What this task involves:
The data below is to be set down again exactly as written.
• • • •
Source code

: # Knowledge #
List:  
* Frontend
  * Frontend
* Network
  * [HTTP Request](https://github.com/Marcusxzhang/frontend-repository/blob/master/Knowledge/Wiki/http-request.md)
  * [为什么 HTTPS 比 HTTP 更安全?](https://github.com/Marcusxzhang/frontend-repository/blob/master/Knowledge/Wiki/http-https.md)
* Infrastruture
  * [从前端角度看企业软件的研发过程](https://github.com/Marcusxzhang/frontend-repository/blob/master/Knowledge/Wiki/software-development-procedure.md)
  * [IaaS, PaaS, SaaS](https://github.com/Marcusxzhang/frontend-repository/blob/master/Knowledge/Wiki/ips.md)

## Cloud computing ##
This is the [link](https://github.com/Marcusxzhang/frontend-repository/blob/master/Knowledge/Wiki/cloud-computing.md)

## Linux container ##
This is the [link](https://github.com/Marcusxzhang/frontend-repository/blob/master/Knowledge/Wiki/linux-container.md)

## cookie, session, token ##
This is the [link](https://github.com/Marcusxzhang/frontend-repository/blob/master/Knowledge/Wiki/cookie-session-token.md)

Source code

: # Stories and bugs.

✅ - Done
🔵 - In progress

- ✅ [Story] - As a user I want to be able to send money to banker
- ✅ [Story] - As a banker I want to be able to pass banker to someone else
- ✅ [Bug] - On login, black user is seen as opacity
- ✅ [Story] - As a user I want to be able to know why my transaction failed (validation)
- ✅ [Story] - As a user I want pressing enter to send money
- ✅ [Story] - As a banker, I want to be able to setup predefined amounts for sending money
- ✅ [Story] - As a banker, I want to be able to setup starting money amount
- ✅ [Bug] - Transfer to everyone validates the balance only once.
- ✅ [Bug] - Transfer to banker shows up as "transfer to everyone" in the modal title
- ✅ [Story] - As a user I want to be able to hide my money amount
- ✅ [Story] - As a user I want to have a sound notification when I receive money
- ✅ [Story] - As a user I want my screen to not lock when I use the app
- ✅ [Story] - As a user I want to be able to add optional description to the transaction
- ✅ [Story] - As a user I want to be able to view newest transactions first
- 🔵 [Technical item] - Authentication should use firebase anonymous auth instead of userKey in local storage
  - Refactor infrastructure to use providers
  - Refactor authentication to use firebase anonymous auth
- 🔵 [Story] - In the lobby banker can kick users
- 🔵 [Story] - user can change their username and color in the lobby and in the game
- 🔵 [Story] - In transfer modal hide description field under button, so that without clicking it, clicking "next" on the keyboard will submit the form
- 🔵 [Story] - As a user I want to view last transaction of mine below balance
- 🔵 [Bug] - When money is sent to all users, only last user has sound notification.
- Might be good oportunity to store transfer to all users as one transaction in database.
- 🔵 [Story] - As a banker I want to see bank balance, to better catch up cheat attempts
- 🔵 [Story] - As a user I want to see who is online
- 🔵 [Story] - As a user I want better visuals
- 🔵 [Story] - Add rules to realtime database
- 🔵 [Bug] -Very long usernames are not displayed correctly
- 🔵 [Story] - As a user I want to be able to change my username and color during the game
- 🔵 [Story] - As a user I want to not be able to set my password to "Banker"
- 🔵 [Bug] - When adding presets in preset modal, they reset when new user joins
• • • •
Task answer:
Source code

: # Knowledge #
List:  
* Frontend
  * Frontend
* Network
  * [HTTP Request](https://github.com/Marcusxzhang/frontend-repository/blob/master/Knowledge/Wiki/http-request.md)
  * [为什么 HTTPS 比 HTTP 更安全?](https://github.com/Marcusxzhang/frontend-repository/blob/master/Knowledge/Wiki/http-https.md)
* Infrastruture
  * [从前端角度看企业软件的研发过程](https://github.com/Marcusxzhang/frontend-repository/blob/master/Knowledge/Wiki/software-development-procedure.md)
  * [IaaS, PaaS, SaaS](https://github.com/Marcusxzhang/frontend-repository/blob/master/Knowledge/Wiki/ips.md)

## Cloud computing ##
This is the [link](https://github.com/Marcusxzhang/frontend-repository/blob/master/Knowledge/Wiki/cloud-computing.md)

## Linux container ##
This is the [link](https://github.com/Marcusxzhang/frontend-repository/blob/master/Knowledge/Wiki/linux-container.md)

## cookie, session, token ##
This is the [link](https://github.com/Marcusxzhang/frontend-repository/blob/master/Knowledge/Wiki/cookie-session-token.md)

Source code

: # Stories and bugs.

✅ - Done
🔵 - In progress

- ✅ [Story] - As a user I want to be able to send money to banker
- ✅ [Story] - As a banker I want to be able to pass banker to someone else
- ✅ [Bug] - On login, black user is seen as opacity
- ✅ [Story] - As a user I want to be able to know why my transaction failed (validation)
- ✅ [Story] - As a user I want pressing enter to send money
- ✅ [Story] - As a banker, I want to be able to setup predefined amounts for sending money
- ✅ [Story] - As a banker, I want to be able to setup starting money amount
- ✅ [Bug] - Transfer to everyone validates the balance only once.
- ✅ [Bug] - Transfer to banker shows up as "transfer to everyone" in the modal title
- ✅ [Story] - As a user I want to be able to hide my money amount
- ✅ [Story] - As a user I want to have a sound notification when I receive money
- ✅ [Story] - As a user I want my screen to not lock when I use the app
- ✅ [Story] - As a user I want to be able to add optional description to the transaction
- ✅ [Story] - As a user I want to be able to view newest transactions first
- 🔵 [Technical item] - Authentication should use firebase anonymous auth instead of userKey in local storage
  - Refactor infrastructure to use providers
  - Refactor authentication to use firebase anonymous auth
- 🔵 [Story] - In the lobby banker can kick users
- 🔵 [Story] - user can change their username and color in the lobby and in the game
- 🔵 [Story] - In transfer modal hide description field under button, so that without clicking it, clicking "next" on the keyboard will submit the form
- 🔵 [Story] - As a user I want to view last transaction of mine below balance
- 🔵 [Bug] - When money is sent to all users, only last user has sound notification.
- Might be good oportunity to store transfer to all users as one transaction in database.
- 🔵 [Story] - As a banker I want to see bank balance, to better catch up cheat attempts
- 🔵 [Story] - As a user I want to see who is online
- 🔵 [Story] - As a user I want better visuals
- 🔵 [Story] - Add rules to realtime database
- 🔵 [Bug] -Very long usernames are not displayed correctly
- 🔵 [Story] - As a user I want to be able to change my username and color during the game
- 🔵 [Story] - As a user I want to not be able to set my password to "Banker"
- 🔵 [Bug] - When adding presets in preset modal, they reset when new user joins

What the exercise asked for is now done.